**Work request**
Work through the data below and copy out every line where "begin" is found.
---------- Task inputs
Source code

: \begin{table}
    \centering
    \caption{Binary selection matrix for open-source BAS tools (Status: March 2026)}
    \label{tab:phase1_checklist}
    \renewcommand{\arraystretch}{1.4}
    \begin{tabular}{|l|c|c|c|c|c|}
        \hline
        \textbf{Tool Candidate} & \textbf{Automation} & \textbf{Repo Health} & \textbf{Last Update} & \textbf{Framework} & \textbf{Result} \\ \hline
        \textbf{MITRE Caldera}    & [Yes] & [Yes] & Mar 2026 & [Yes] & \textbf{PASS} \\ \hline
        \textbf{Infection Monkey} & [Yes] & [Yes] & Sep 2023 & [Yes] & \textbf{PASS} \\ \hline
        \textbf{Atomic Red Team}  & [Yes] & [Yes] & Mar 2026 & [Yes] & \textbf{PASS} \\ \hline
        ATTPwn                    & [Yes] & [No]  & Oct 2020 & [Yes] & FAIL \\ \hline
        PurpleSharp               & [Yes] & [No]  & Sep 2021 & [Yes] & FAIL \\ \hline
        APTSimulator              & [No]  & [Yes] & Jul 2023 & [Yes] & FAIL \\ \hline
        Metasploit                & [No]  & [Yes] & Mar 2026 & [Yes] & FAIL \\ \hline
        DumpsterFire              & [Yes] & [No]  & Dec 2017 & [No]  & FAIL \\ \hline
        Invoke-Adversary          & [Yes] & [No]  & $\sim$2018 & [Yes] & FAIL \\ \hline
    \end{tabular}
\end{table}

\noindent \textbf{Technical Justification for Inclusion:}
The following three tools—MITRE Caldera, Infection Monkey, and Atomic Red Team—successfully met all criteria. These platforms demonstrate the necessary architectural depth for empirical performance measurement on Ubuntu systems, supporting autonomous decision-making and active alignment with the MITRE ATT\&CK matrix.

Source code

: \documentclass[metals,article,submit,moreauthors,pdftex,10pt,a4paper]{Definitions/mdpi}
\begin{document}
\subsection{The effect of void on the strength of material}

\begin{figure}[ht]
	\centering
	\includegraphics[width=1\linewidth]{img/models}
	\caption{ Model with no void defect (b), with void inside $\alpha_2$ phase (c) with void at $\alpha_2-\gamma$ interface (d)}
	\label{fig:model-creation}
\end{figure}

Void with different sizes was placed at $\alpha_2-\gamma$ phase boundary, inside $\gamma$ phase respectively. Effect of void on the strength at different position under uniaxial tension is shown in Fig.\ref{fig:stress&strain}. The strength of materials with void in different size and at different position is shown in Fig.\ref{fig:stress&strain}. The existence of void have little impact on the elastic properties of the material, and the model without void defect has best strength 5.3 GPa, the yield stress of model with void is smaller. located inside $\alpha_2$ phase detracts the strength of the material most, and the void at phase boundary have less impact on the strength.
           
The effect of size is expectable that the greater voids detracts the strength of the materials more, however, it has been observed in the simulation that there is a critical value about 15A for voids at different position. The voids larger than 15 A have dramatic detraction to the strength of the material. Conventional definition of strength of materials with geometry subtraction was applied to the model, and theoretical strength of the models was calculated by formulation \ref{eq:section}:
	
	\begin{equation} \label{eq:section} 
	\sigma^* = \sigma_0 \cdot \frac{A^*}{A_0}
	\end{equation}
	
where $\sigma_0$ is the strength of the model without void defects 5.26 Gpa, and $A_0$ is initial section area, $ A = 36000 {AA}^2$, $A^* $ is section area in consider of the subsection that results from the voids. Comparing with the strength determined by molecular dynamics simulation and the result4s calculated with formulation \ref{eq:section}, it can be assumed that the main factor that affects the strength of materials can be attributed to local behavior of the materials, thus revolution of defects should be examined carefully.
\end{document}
--------------------
**Exercise output**
: \begin{table}
    \begin{tabular}{|l|c|c|c|c|c|}
\begin{document}
\begin{figure}[ht]
	\begin{equation} \label{eq:section} 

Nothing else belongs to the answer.